> _Task details_
In which lines of the data does the string "スパイダー" appear? Copy every one.

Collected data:

****************

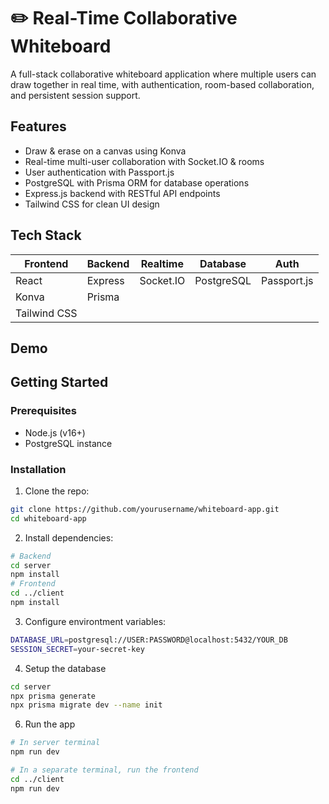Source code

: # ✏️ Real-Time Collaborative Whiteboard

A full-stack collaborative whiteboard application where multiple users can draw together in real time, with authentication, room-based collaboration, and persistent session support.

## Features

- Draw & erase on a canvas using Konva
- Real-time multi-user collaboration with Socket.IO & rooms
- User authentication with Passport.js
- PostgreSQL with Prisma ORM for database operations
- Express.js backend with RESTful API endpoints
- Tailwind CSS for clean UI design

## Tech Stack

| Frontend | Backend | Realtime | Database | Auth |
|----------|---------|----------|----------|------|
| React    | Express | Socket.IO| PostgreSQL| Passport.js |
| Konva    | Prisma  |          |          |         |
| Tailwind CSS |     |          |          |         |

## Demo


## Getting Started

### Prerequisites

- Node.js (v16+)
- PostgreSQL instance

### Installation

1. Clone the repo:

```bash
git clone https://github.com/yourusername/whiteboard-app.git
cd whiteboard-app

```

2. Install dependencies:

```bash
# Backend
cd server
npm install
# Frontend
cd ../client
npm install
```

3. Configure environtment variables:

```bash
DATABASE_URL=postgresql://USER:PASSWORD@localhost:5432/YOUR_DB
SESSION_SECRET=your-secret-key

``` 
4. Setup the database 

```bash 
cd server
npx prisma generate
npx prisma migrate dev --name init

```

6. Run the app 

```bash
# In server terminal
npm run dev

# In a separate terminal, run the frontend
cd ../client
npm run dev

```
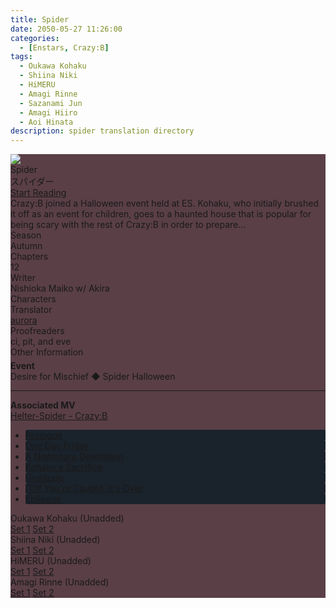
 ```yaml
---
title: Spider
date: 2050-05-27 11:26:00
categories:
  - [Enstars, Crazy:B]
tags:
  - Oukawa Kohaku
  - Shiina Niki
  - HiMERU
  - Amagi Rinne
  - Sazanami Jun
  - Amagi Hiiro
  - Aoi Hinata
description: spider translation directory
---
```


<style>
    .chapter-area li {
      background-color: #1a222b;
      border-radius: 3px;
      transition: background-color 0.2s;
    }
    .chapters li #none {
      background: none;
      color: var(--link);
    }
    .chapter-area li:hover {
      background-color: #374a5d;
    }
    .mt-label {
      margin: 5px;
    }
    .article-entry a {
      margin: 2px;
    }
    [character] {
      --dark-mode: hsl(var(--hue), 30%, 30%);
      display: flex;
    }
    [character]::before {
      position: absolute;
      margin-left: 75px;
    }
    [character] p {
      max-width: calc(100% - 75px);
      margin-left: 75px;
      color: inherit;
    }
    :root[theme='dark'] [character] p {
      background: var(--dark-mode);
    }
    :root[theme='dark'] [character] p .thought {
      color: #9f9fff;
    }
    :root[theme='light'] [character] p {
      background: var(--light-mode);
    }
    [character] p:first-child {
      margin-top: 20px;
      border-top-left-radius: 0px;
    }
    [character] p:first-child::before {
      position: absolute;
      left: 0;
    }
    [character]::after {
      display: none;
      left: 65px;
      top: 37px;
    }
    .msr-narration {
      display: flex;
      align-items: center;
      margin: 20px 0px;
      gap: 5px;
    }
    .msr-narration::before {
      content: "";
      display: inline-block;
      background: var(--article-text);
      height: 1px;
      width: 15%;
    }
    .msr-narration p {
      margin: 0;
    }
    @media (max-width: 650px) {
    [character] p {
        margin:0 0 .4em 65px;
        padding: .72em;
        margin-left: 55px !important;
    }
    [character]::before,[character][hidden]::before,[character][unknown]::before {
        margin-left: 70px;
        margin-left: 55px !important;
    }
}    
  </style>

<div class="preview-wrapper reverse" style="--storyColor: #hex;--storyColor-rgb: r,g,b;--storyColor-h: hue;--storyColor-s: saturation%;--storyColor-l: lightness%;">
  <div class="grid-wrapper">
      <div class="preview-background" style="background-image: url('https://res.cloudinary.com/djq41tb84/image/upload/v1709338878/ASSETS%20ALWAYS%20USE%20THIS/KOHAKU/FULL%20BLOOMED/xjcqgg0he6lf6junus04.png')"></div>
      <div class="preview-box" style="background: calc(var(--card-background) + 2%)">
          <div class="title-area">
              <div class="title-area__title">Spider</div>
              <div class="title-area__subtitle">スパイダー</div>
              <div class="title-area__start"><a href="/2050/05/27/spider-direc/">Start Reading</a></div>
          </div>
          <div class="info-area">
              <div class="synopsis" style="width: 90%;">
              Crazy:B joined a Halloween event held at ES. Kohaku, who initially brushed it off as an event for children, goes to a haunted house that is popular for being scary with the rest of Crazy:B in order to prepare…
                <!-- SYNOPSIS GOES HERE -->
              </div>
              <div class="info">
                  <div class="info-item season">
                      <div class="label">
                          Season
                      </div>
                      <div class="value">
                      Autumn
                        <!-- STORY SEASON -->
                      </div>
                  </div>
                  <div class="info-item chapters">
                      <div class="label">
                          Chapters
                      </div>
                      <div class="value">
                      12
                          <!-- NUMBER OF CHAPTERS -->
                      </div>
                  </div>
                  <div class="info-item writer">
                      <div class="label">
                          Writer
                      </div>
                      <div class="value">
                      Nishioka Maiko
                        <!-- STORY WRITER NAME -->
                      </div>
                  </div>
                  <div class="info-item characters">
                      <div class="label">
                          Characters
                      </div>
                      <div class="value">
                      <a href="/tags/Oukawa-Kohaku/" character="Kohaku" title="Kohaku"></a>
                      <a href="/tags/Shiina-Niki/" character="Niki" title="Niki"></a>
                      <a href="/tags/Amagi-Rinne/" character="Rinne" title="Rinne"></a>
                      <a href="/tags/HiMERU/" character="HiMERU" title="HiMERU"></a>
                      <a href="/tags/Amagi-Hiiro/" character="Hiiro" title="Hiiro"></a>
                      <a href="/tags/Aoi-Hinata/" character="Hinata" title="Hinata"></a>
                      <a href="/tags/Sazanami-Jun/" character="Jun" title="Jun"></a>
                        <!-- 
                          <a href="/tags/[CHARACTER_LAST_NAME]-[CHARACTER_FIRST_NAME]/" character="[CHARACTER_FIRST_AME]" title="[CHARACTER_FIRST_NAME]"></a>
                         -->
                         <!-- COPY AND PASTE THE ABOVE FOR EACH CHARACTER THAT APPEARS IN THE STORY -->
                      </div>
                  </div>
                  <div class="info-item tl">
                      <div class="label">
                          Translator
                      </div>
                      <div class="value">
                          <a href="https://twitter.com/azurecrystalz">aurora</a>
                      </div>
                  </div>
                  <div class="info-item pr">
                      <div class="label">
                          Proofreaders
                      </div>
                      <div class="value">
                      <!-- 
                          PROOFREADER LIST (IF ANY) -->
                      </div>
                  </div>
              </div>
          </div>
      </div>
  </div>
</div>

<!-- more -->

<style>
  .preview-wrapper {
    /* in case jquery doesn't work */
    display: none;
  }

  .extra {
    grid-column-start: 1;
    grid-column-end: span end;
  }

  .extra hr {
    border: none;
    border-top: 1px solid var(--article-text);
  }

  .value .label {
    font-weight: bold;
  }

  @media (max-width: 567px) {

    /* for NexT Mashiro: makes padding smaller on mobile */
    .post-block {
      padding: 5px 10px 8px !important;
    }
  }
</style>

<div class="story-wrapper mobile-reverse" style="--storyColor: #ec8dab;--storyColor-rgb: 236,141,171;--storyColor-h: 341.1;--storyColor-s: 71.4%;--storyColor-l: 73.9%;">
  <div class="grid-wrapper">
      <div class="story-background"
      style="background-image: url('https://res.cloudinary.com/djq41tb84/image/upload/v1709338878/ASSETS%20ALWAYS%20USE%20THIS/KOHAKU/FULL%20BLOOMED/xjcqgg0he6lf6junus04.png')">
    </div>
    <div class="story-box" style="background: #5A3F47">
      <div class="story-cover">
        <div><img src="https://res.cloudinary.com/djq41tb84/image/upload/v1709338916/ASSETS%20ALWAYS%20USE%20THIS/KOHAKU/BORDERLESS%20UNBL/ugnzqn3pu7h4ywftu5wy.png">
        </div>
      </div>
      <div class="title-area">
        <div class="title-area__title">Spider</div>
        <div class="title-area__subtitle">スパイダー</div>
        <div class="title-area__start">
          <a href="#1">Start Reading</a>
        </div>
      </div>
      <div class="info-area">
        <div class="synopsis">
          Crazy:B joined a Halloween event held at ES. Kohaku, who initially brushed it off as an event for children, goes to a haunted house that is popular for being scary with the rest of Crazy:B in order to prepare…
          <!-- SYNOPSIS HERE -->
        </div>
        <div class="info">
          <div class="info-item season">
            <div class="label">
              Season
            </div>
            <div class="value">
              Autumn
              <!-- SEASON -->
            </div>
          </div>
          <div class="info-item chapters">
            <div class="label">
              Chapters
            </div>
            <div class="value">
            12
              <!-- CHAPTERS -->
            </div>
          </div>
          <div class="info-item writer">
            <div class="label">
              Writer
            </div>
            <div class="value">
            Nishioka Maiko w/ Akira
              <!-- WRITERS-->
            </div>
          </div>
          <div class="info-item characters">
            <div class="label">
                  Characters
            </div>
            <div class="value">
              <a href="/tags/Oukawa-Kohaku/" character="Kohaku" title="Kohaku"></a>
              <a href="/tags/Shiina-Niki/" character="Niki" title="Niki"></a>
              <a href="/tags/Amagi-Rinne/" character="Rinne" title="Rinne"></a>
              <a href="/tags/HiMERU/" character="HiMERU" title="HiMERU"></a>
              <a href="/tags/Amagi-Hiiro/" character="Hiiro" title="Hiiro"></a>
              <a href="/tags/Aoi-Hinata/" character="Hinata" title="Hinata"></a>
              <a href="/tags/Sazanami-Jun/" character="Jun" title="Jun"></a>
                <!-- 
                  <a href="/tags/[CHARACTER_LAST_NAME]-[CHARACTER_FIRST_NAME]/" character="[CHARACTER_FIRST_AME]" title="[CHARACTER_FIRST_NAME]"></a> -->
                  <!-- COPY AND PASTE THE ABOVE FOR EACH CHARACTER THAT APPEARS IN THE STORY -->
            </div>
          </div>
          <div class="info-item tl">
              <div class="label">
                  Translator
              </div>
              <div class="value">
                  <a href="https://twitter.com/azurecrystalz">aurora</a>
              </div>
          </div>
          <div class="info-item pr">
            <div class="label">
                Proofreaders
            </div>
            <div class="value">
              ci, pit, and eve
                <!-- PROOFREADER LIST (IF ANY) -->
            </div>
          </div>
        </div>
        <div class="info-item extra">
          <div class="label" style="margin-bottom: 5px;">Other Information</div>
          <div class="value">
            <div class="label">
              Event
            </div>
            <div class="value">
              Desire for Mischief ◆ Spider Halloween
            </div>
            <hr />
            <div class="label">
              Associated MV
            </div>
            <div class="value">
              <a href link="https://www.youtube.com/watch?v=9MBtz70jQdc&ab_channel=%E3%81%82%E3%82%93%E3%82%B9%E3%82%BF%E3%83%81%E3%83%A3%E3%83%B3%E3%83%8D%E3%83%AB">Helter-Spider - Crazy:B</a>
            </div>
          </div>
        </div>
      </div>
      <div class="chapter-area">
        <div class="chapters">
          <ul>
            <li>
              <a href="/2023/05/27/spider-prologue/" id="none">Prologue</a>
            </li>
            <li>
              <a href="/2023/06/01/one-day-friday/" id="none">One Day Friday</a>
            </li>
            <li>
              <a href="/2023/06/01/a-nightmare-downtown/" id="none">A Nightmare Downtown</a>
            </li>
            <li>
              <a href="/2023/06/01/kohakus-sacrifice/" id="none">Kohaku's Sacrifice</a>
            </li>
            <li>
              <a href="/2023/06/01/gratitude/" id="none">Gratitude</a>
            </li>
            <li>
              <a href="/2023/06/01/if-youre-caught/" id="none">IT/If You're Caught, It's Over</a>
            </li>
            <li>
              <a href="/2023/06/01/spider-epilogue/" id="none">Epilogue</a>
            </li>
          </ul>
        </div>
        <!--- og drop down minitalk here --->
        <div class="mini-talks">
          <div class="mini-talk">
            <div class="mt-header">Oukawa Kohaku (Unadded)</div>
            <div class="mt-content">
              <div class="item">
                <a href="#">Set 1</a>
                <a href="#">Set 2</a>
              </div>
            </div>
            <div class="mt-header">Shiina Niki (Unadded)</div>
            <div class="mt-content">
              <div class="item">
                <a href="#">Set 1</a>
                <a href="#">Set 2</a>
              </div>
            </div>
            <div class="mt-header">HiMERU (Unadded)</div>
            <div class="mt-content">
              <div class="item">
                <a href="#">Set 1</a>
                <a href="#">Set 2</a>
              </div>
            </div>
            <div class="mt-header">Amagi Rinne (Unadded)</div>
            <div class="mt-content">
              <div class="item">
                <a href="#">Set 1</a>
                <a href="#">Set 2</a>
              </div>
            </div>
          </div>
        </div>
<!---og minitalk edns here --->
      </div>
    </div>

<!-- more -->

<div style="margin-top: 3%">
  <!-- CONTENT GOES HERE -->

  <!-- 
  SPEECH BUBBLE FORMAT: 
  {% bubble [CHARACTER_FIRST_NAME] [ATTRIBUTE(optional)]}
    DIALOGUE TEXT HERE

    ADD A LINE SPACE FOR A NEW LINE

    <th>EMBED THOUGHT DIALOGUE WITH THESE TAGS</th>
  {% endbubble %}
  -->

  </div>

****************

> _Exercise response_
              <div class="title-area__subtitle">スパイダー</div>
        <div class="title-area__subtitle">スパイダー</div>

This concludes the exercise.